__Problem details__.
Using the listing below, work out how many lines contain the word "알파벳이", and respond with that number alone.

══ Source records

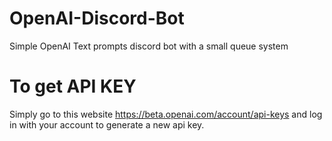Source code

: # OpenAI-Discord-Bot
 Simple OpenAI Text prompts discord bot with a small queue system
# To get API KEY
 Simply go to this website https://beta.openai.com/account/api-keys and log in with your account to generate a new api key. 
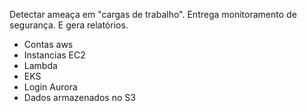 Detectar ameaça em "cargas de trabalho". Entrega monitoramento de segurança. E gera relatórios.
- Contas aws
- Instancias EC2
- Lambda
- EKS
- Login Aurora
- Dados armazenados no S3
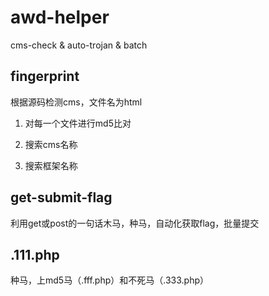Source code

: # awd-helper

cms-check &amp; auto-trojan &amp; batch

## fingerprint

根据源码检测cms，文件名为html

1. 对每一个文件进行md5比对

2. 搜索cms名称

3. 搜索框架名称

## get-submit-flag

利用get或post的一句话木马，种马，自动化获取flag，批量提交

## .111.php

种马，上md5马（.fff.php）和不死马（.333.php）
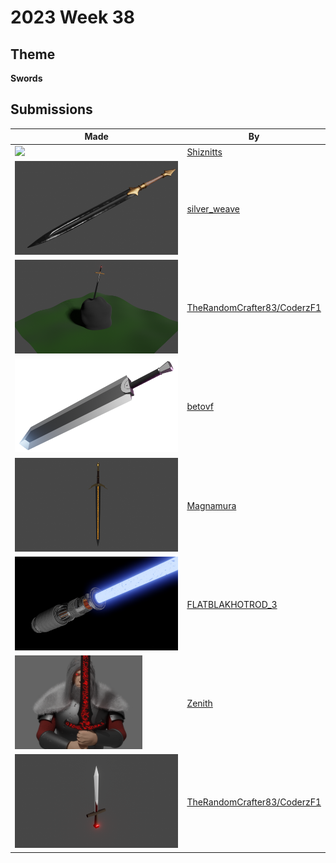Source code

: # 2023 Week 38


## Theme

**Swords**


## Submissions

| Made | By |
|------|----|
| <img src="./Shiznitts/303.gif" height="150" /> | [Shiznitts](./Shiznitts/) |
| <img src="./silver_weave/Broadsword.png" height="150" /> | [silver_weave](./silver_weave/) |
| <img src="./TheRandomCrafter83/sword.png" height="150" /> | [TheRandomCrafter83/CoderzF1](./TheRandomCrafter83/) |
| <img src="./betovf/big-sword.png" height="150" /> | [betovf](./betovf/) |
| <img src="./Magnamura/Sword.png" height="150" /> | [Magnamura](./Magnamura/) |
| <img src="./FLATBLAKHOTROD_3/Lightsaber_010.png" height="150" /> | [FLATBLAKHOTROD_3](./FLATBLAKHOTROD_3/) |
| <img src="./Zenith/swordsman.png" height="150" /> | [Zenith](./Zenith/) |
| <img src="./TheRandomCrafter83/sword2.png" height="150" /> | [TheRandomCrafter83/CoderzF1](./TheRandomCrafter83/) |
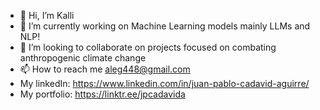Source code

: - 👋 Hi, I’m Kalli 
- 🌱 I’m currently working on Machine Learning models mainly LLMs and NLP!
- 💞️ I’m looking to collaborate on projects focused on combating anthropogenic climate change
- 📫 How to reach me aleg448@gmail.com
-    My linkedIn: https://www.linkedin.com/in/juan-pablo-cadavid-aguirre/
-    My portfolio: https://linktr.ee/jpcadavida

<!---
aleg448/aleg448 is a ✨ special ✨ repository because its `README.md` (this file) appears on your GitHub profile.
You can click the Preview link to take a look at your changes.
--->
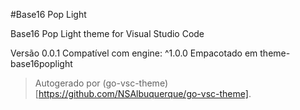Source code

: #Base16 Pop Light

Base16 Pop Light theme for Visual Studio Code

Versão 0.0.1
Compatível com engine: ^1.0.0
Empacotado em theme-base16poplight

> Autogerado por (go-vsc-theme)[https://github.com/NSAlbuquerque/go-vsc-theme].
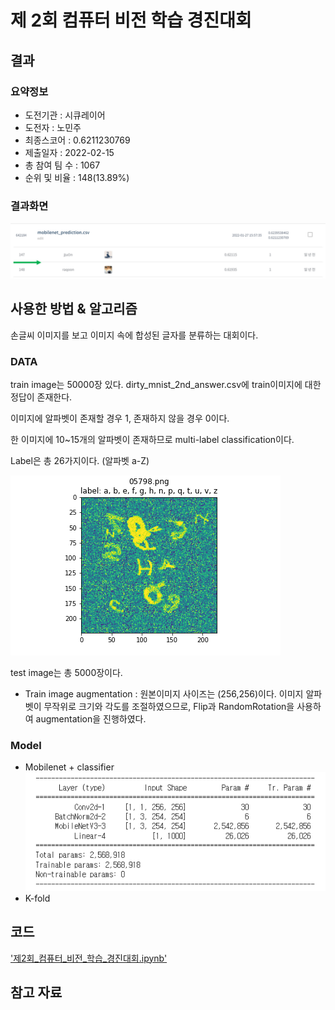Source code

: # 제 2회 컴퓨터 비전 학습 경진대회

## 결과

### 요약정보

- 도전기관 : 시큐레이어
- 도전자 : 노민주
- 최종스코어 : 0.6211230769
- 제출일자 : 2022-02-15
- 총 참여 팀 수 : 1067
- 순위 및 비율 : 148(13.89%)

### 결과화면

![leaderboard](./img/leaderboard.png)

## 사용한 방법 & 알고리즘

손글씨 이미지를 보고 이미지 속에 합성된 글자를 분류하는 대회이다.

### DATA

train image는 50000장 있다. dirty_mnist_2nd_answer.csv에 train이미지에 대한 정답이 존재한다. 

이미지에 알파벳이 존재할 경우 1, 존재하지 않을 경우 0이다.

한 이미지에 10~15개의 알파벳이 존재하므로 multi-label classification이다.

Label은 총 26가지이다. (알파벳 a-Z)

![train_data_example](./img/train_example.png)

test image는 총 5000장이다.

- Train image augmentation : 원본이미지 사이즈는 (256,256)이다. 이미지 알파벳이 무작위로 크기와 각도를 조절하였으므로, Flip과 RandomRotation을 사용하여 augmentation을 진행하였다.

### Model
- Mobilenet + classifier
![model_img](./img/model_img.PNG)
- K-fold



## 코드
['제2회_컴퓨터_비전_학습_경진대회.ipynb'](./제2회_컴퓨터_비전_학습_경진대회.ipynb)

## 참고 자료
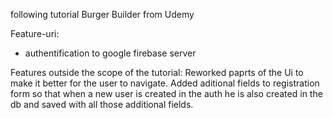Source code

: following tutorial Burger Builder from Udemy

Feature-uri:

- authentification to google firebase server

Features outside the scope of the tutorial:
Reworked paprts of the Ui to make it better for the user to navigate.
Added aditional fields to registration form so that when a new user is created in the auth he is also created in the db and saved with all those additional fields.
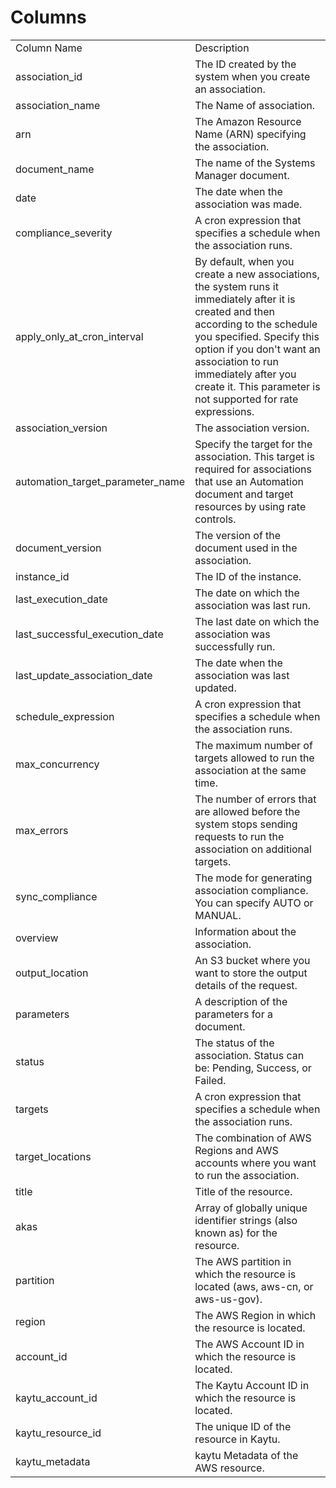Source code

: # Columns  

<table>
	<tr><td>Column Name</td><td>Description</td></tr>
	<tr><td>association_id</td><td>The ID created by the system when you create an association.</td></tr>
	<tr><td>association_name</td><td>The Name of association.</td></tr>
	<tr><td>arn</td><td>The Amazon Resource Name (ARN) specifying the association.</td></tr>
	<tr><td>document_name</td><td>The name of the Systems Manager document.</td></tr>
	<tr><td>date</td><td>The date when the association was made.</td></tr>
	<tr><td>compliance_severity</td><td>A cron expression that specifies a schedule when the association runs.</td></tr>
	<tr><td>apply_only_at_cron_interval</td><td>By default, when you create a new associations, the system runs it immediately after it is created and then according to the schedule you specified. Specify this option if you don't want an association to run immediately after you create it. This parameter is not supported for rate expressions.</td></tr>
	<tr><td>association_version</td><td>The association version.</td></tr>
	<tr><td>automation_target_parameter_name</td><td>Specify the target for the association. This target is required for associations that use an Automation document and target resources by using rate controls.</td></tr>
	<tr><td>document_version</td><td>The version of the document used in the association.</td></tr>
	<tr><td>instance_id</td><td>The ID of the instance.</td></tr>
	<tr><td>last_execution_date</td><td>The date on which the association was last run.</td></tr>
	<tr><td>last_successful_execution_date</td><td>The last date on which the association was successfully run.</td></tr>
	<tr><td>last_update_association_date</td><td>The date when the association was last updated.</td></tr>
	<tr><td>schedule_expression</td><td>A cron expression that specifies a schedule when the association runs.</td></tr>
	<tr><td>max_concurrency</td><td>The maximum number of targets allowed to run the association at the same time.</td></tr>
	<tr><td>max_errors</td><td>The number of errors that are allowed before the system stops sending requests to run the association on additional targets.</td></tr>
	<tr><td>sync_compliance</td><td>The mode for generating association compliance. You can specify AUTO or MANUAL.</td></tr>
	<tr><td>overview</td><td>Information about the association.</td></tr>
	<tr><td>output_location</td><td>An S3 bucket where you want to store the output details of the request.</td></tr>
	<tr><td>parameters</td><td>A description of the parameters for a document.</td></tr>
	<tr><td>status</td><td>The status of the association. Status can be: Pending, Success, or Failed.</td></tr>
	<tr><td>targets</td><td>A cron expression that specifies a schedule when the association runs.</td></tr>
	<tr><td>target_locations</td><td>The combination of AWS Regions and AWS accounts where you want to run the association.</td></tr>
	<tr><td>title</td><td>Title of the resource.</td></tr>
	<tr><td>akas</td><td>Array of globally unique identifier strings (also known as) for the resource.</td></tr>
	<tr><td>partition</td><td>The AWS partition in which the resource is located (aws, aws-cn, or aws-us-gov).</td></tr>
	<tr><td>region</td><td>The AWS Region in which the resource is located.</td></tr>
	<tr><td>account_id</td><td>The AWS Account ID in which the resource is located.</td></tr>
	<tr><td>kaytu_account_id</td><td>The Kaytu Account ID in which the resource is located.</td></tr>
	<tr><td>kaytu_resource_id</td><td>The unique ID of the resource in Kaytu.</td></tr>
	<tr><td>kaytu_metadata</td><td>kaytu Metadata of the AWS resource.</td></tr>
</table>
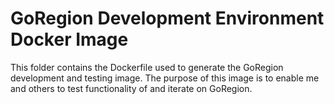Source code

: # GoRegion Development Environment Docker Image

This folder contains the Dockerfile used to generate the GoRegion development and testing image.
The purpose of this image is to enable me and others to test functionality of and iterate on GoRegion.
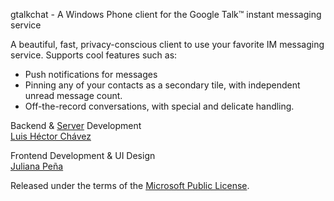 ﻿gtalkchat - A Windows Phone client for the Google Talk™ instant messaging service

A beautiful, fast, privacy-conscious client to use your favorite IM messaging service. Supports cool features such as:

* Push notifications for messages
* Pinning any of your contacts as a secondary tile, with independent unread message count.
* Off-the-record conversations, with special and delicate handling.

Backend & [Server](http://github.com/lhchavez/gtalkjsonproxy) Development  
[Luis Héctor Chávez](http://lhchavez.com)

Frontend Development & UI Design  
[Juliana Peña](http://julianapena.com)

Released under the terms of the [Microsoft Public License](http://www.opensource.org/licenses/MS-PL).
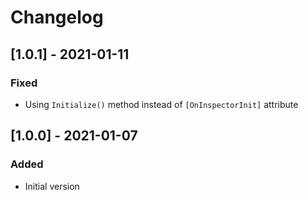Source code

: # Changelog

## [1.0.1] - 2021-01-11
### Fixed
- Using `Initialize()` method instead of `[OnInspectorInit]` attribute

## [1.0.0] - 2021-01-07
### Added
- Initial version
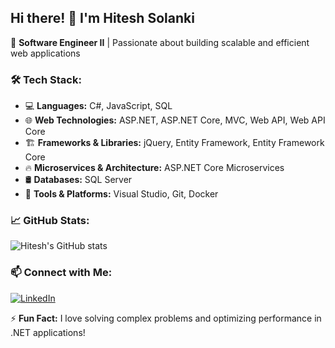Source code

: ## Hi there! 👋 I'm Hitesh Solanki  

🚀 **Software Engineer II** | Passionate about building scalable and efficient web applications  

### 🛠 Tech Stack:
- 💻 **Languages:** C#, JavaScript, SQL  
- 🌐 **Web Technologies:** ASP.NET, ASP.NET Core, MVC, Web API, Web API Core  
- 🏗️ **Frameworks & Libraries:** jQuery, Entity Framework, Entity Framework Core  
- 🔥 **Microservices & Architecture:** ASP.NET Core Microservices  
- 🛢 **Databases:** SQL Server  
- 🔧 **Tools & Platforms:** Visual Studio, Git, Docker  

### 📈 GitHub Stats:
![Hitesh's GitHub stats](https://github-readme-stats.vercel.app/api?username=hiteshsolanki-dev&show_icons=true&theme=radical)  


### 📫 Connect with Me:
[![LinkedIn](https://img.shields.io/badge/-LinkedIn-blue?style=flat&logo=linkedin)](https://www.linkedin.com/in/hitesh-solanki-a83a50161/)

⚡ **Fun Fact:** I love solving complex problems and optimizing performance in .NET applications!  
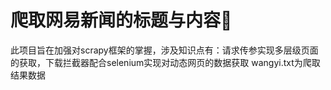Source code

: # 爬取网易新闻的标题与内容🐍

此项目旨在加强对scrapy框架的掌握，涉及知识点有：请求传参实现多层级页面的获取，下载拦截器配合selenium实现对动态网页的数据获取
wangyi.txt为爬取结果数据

════

__Exercise result__.
3